Upon execution of this code I am simply getting an empty list as an output.This is not what I was expecting or looking for as I am trying to scrape the text that follows after the tag. The snippet of html block that I am trying to refer to is-

<span class="cd__headline-text">
Bernie Sanders faces pivotal clash as Democratic establishment joins forces against him
</span>

Please help clarify what my code seems to be doing wrong and/or any logical errors that I might be making.

Sid
  • 23
  • 4
  • 2
    A few things to always check when using `requests` to get the contents of a site. Have you checked the response from the site? Does `r` look like you expect? Then, have you checked the contents of `soup` prior to trying to find anything in it? These two checks can tell you if your `get` was successful, and whether the site is fully loaded in html, or loaded asynchronously when visited (the latter of which is likely with CNN), in which case you'll need a tool like selenium browser automation – G. Anderson Mar 03 '20 at 19:44
  • Hi @G.Anderson ! Thanks for your response . I am relatively new to we scrapping so I'm not sure what loading asynchronously means. Can you elaborate on that ? – Sid Mar 03 '20 at 19:48
  • 1
    Might be worth a quick google, but the high-level overview: Frameworks like Ajax (Asynchronous Java And XML) only load the page dynamically when it is visited by a web browser. This allows both customization of the user experience, and protection against things like, unfortunately for us, web-scraping. Check your `soup`, and I'd bet you'll see only a few HTML elements, since the rest of the page never actually loads unless a browser hits it. – G. Anderson Mar 03 '20 at 19:52
  • 1
    Does this answer your question? [BeautifulSoup4 doesn't find desired elements. What is the problem?](https://stackoverflow.com/questions/58197400/beautifulsoup4-doesnt-find-desired-elements-what-is-the-problem) – Pitto Mar 03 '20 at 19:52
  • If your matter is solved please mark an answer as accepted so that others can see that your question has been answered. – petezurich Mar 04 '20 at 07:18

1 Answers1

1

Your code runs fine. It just doesn't yield results for the politics page.

Try this:

import requests
from bs4 import BeautifulSoup

url='https://edition.cnn.com/'
topics = ['world','politics','business']

headlines = []

for topic in topics:

    r = requests.get(url+topic)
    soup=BeautifulSoup(r.content,'html.parser')

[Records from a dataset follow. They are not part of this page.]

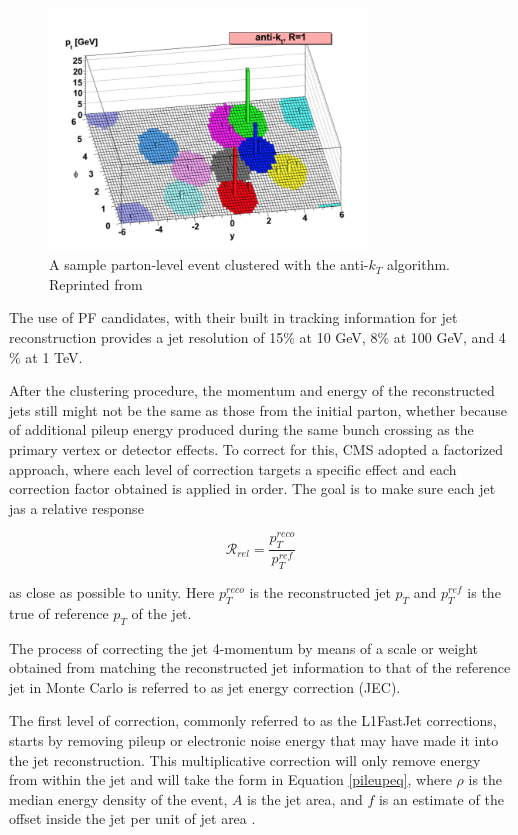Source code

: \begin{figure}[h]
  	\label{fig:antikt}
 	\centering
 	\includegraphics[width=0.75\textwidth]{figures/antikt.png}
 	\singlespace
 	\caption{A sample parton-level event clustered with the anti-$k_{T}$ algorithm. Reprinted from \cite{Cacciari:2008gp}}
 \end{figure}

The use of PF candidates, with their built in tracking information for jet reconstruction provides a jet resolution of 15$\%$ at 10 GeV, 8$\%$ at 100 GeV, and 4$\%$ at 1 TeV\cite{CMS-PAS-PFT-09-001}. 

After the clustering procedure, the momentum and energy of the reconstructed jets still might not be the same as those from the initial parton, whether because of additional pileup energy produced during the same bunch crossing as the primary vertex or detector effects. To correct for this, CMS adopted a factorized approach, where each level of correction targets a specific effect and each correction factor obtained is applied in order. The goal is to make sure each jet jas a relative response

\begin{equation}
\mathcal{R}_{rel} = \frac{p_{T}^{reco}}{p_{T}^{ref}} 
\end{equation}

as close as possible to unity. Here $p_{T}^{reco}$ is the reconstructed jet $p_{T}$ and $p_{T}^{ref}$ is the true of reference $p_{T}$ of the jet. 

The process of correcting the jet 4-momentum by means of a scale or weight obtained from matching the reconstructed jet information to that of the reference jet in Monte Carlo is referred to as jet energy correction (JEC).

The first level of correction, commonly referred to as the L1FastJet corrections, starts by removing pileup or electronic noise energy that may have made it into the jet reconstruction. This multiplicative correction will only remove energy from within the jet and will take the form in Equation \ref{pileupeq}, where $\rho$ is the median energy density of the event, $A$ is the jet area, and $f$ is an estimate of the offset inside the jet per unit of jet area \cite{JINST2011,Cacciari2007}.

    for span in soup.find_all('span',{'class':"cd__headline-text"}):
        headlines.append(span.text)
        print(span.text)
        print()

headlines prints out to:

The bizarre ways that coronavirus is changing etiquette
Over half of all virus cases in one country are linked to this group
Trump's Middle East plan could jeopardize Jordan-Israel peace treaty, Jordan PM says
Irish duo's win marks rare victory for women in the 'Nobel of architecture'
After more than 240 days, Australia's New South Wales is finally free from bushfires
Child drowns off Greek coast after Turkey opens border with Europe 
A migration crisis and disagreement with Turkey is the last thing Europe needs right now
Vatican to open controversial WW2-era files on Pope Pius XII
Netanyahu projected to win Israeli election, but exit polls suggest bloc just short of majority
Adviser to Iran's Supreme Leader dies after contracting coronavirus
Israeli election exit polls project Netanyahu in lead
She became pregnant at the age of 12. Now, Kenya's Christine Ongare is an Olympic boxing qualifier
Nigeria says it is ready and more than capable of dealing with coronavirus
Kenya bans commercial slaughter of donkeys following a rise in animal theft 
Violence forces Haiti to cancel Carnival
....

You don't get results for politics because the content is rendered dynamically with Javascript in the browser (as G. Anderson explained in his comments). With requests however you only get the raw HTML.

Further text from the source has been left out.